You Should Never Say "What Customers Need to Understand is..."

I always cringe when product people utter the words “What customers need to understand is…”.  To me it shows a fundamental misunderstanding of how to serve a market.  I saw this sentiment reported in a recent New York Times article on the hearing aid market which explained that the pricing model is essentially a forced bundle where two thirds of the price was for service, including hearing evaluation, counseling and adjustments over the life of the product.  This approach has put a pair of hearing aids at or about $5,000.
The manufacturers believe, and perhaps rightly so, that diagnosing and treating hearing loss are too complex for consumers to do using consumer devices, without the aid of a professional and therefore justifies the forced bundle.  However, in this age of self-service people will search out their own solutions.
By assuming a status quo approach with forced bundles and captive customers, the industry is underestimating the strategic forces that are encroaching on their niche:
  • Active Government Intervention: An October 2015 report by the President’s Council of Advisors on Science and Technology recommended federal actions to “simultaneously decrease the cost of hearing aids, spur technology innovation and increase consumer choice options” including the ability to buy a basic hearing aid over the counter.

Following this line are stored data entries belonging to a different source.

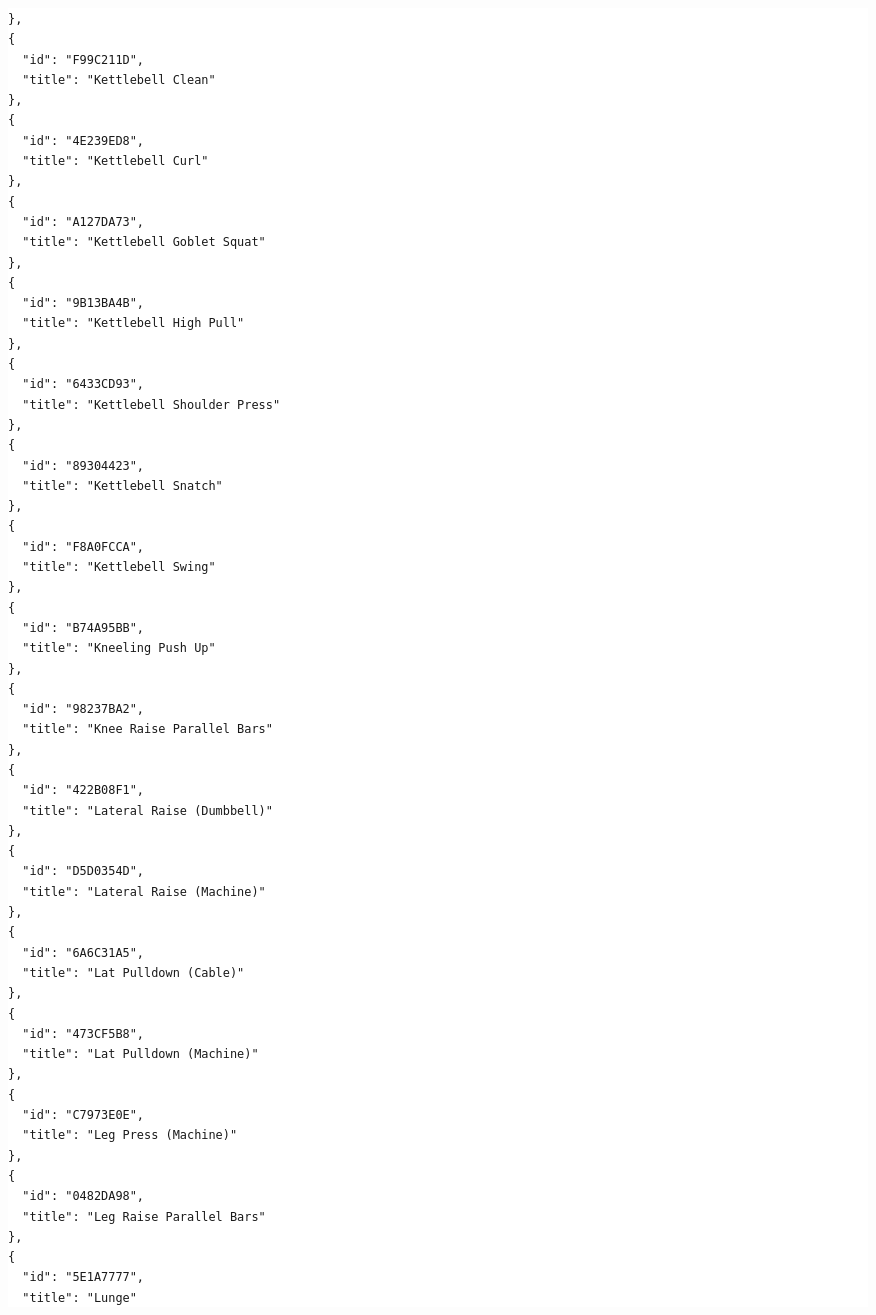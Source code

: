     },
    {
      "id": "F99C211D",
      "title": "Kettlebell Clean"
    },
    {
      "id": "4E239ED8",
      "title": "Kettlebell Curl"
    },
    {
      "id": "A127DA73",
      "title": "Kettlebell Goblet Squat"
    },
    {
      "id": "9B13BA4B",
      "title": "Kettlebell High Pull"
    },
    {
      "id": "6433CD93",
      "title": "Kettlebell Shoulder Press"
    },
    {
      "id": "89304423",
      "title": "Kettlebell Snatch"
    },
    {
      "id": "F8A0FCCA",
      "title": "Kettlebell Swing"
    },
    {
      "id": "B74A95BB",
      "title": "Kneeling Push Up"
    },
    {
      "id": "98237BA2",
      "title": "Knee Raise Parallel Bars"
    },
    {
      "id": "422B08F1",
      "title": "Lateral Raise (Dumbbell)"
    },
    {
      "id": "D5D0354D",
      "title": "Lateral Raise (Machine)"
    },
    {
      "id": "6A6C31A5",
      "title": "Lat Pulldown (Cable)"
    },
    {
      "id": "473CF5B8",
      "title": "Lat Pulldown (Machine)"
    },
    {
      "id": "C7973E0E",
      "title": "Leg Press (Machine)"
    },
    {
      "id": "0482DA98",
      "title": "Leg Raise Parallel Bars"
    },
    {
      "id": "5E1A7777",
      "title": "Lunge"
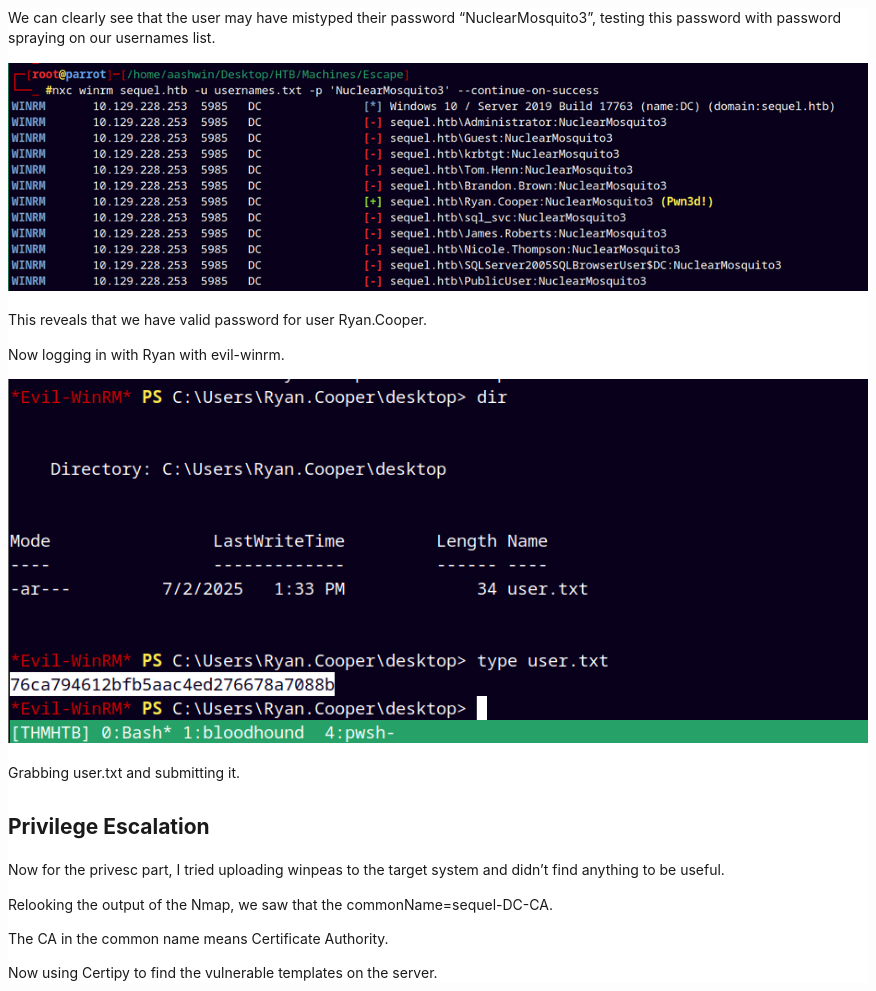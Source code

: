We can clearly see that the user may have mistyped their password “NuclearMosquito3”, testing this password with password spraying on our usernames list.

![image.png](/assets/images/Escape_HTB/image%2017.png)

This reveals that we have valid password for user Ryan.Cooper.

Now logging in with Ryan with evil-winrm.

![image.png](/assets/images/Escape_HTB/image%2018.png)

Grabbing user.txt and submitting it.

## Privilege Escalation

Now for the privesc part, I tried uploading winpeas to the target system and didn’t find anything to be useful.

Relooking the output of the Nmap, we saw that the commonName=sequel-DC-CA.

The CA in the common name means Certificate Authority.

Now using Certipy to find the vulnerable templates on the server.
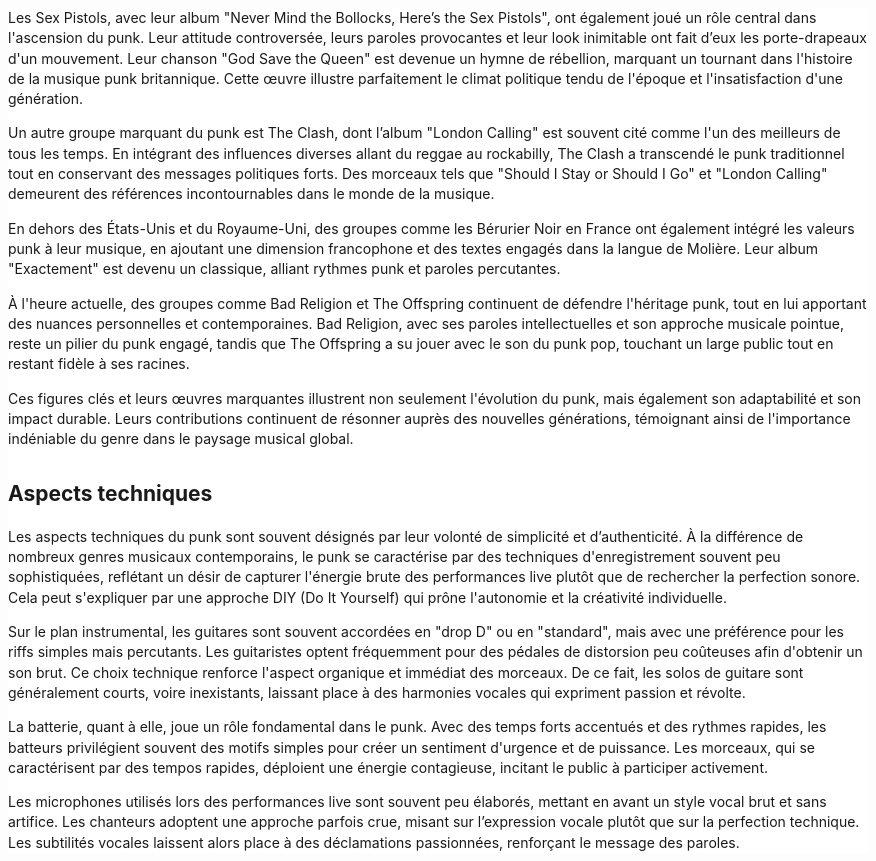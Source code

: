Les Sex Pistols, avec leur album "Never Mind the Bollocks, Here’s the Sex Pistols", ont également joué un rôle central dans l'ascension du punk. Leur attitude controversée, leurs paroles provocantes et leur look inimitable ont fait d’eux les porte-drapeaux d'un mouvement. Leur chanson "God Save the Queen" est devenue un hymne de rébellion, marquant un tournant dans l'histoire de la musique punk britannique. Cette œuvre illustre parfaitement le climat politique tendu de l'époque et l'insatisfaction d'une génération.

Un autre groupe marquant du punk est The Clash, dont l’album "London Calling" est souvent cité comme l'un des meilleurs de tous les temps. En intégrant des influences diverses allant du reggae au rockabilly, The Clash a transcendé le punk traditionnel tout en conservant des messages politiques forts. Des morceaux tels que "Should I Stay or Should I Go" et "London Calling" demeurent des références incontournables dans le monde de la musique.

En dehors des États-Unis et du Royaume-Uni, des groupes comme les Bérurier Noir en France ont également intégré les valeurs punk à leur musique, en ajoutant une dimension francophone et des textes engagés dans la langue de Molière. Leur album "Exactement" est devenu un classique, alliant rythmes punk et paroles percutantes.

À l'heure actuelle, des groupes comme Bad Religion et The Offspring continuent de défendre l'héritage punk, tout en lui apportant des nuances personnelles et contemporaines. Bad Religion, avec ses paroles intellectuelles et son approche musicale pointue, reste un pilier du punk engagé, tandis que The Offspring a su jouer avec le son du punk pop, touchant un large public tout en restant fidèle à ses racines.

Ces figures clés et leurs œuvres marquantes illustrent non seulement l'évolution du punk, mais également son adaptabilité et son impact durable. Leurs contributions continuent de résonner auprès des nouvelles générations, témoignant ainsi de l'importance indéniable du genre dans le paysage musical global.


## Aspects techniques


Les aspects techniques du punk sont souvent désignés par leur volonté de simplicité et d’authenticité. À la différence de nombreux genres musicaux contemporains, le punk se caractérise par des techniques d'enregistrement souvent peu sophistiquées, reflétant un désir de capturer l'énergie brute des performances live plutôt que de rechercher la perfection sonore. Cela peut s'expliquer par une approche DIY (Do It Yourself) qui prône l'autonomie et la créativité individuelle.

Sur le plan instrumental, les guitares sont souvent accordées en "drop D" ou en "standard", mais avec une préférence pour les riffs simples mais percutants. Les guitaristes optent fréquemment pour des pédales de distorsion peu coûteuses afin d'obtenir un son brut. Ce choix technique renforce l'aspect organique et immédiat des morceaux. De ce fait, les solos de guitare sont généralement courts, voire inexistants, laissant place à des harmonies vocales qui expriment passion et révolte.

La batterie, quant à elle, joue un rôle fondamental dans le punk. Avec des temps forts accentués et des rythmes rapides, les batteurs privilégient souvent des motifs simples pour créer un sentiment d'urgence et de puissance. Les morceaux, qui se caractérisent par des tempos rapides, déploient une énergie contagieuse, incitant le public à participer activement.

Les microphones utilisés lors des performances live sont souvent peu élaborés, mettant en avant un style vocal brut et sans artifice. Les chanteurs adoptent une approche parfois crue, misant sur l’expression vocale plutôt que sur la perfection technique. Les subtilités vocales laissent alors place à des déclamations passionnées, renforçant le message des paroles.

  • Underserved Market Invites Competition: The opportunity in hearing aids appears particularly striking. Nearly 30 million Americans, including two-thirds of those over 70, are said to have hearing loss. But only 15 to 30 percent of those who could benefit from hearing aids use them.

  • High Industry Concentration Invites Scrutiny: More than 90 percent of the business is controlled by six large manufacturers: Sonova, Sivantos, William Demant, GN Store Nord, Widex and the lone American company, Starkey Hearing Technologies.

  • Availability of Substitutes: The consumer electronics industry is encroaching on the hearing aid business, offering products that are far less expensive and available without the involvement of audiologists or other professionals. That is forcing a re-examination of the entire system for providing hearing aids, which critics say is too costly and cumbersome, hindering access to devices vital for the growing legions of older Americans.

  • Price Pressure: The Veterans’ Administration has been able to purchase hearing aids at the price of $400. This suggests some willingness to negotiate pricing.

There are a lot of dollars at stake here.  About 3.1 million hearing aids were sold in the United States in 2014, with a wholesale value of $1.7 billion and a retail value of $5.2 billion, according to estimates by Lisa Bedell Clive, an analyst at Sanford C. Bernstein & Company.
As product managers we need to be thoughtful in how we manipulate the levers of product, price, promotion and placement.  It seems this industry has left price and placement on autopilot by relying on a bundle and a network of sales agents.  It is also incumbent on anyone in this role to be mindful of what is happening in the business environment.  This industry is facing new competition, price pressure and government intervention.  Fortunately there seems to be lots of market share available for those clever enough to seek it out and not tell customers what they need to understand.